* REQUIRED ACTION: What lines of the data below include the word "standard"? Report them by copying each.

* DATA EXTRACT:
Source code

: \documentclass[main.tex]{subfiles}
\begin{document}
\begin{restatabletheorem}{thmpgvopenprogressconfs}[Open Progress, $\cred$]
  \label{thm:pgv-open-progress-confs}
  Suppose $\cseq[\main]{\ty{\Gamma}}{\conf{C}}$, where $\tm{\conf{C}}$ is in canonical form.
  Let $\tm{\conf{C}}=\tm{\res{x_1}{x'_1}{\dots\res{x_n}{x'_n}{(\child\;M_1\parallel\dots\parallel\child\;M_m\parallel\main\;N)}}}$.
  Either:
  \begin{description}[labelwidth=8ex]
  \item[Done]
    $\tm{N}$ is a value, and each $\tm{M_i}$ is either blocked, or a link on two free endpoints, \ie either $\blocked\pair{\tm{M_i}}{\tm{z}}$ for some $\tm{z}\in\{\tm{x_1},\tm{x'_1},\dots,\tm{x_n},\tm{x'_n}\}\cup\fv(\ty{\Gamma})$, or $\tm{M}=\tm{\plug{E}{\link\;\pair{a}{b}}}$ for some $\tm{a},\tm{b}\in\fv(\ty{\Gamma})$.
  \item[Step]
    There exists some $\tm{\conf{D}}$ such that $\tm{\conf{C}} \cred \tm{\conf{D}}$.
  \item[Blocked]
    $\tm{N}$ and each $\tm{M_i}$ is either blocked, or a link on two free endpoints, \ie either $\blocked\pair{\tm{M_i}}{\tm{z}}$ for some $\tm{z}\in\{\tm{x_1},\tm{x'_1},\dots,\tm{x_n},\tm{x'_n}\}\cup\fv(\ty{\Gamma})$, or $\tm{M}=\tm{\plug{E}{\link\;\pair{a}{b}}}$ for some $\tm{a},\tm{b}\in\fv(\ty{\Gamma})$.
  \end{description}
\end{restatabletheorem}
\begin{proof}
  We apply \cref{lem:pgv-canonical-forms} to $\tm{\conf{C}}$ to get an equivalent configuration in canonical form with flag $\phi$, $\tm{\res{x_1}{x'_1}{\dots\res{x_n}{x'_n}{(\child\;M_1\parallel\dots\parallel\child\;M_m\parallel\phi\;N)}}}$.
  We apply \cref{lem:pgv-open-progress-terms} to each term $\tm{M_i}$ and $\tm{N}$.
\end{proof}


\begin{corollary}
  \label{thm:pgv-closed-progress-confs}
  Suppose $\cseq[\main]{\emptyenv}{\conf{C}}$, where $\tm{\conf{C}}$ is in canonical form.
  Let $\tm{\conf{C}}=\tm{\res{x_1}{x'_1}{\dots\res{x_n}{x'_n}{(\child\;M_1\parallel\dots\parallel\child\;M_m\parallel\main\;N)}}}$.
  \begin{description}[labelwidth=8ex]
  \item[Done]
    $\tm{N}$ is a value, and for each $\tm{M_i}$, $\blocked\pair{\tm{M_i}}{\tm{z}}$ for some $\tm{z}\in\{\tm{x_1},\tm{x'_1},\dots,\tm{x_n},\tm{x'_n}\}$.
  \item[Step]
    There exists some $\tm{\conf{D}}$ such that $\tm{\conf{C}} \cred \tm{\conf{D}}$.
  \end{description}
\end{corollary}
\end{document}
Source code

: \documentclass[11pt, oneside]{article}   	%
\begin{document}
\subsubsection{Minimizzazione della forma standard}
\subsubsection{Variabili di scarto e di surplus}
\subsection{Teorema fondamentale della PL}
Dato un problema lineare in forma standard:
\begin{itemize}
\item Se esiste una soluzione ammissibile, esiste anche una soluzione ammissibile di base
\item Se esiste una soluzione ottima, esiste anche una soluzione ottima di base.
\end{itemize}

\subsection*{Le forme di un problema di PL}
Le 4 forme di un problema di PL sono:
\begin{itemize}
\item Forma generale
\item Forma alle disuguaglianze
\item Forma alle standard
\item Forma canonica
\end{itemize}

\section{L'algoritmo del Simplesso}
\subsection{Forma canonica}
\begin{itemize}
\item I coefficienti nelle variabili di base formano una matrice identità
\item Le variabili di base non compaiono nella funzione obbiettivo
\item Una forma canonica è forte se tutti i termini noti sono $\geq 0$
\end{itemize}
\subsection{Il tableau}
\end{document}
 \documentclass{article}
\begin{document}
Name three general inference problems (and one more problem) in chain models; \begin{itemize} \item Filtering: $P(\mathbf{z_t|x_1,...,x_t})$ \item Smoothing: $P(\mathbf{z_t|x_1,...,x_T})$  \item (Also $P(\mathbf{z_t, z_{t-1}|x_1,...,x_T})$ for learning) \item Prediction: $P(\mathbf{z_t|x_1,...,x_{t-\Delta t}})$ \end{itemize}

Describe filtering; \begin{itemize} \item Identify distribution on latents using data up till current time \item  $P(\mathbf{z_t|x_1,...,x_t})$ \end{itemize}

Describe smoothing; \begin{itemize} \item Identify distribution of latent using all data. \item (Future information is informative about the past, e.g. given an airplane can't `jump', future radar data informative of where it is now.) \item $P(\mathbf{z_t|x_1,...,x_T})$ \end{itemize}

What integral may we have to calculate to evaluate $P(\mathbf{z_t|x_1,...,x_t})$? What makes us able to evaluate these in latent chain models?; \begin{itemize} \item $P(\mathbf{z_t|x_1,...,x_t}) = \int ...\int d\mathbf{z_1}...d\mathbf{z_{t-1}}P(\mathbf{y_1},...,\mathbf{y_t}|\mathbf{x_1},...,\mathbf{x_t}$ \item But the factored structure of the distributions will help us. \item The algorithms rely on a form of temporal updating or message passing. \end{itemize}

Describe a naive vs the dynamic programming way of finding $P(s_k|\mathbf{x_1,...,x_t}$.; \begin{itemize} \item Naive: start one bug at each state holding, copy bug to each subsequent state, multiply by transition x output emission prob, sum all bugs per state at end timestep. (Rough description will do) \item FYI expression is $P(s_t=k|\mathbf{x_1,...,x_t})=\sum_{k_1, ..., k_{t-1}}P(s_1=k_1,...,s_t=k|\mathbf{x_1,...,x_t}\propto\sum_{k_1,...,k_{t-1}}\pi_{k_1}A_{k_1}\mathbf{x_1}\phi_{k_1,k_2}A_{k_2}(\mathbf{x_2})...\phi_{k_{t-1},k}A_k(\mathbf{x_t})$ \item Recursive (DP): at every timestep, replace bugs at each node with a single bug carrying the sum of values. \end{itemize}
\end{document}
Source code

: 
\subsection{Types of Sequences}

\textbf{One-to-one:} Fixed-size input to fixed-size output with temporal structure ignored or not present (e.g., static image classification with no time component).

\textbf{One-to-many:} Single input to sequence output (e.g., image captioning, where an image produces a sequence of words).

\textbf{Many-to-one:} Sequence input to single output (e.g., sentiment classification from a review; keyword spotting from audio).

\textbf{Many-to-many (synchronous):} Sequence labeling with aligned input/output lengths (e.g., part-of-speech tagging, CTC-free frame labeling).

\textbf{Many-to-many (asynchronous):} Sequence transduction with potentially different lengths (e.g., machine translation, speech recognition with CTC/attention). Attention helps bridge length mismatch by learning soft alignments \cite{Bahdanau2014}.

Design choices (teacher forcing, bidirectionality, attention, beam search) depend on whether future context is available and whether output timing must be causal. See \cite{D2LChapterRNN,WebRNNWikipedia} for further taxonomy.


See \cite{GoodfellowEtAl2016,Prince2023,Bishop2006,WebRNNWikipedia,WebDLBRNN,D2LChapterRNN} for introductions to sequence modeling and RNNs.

* EXPECTED OUTPUT:
\subsubsection{Minimizzazione della forma standard}
Dato un problema lineare in forma standard:
\item Forma alle standard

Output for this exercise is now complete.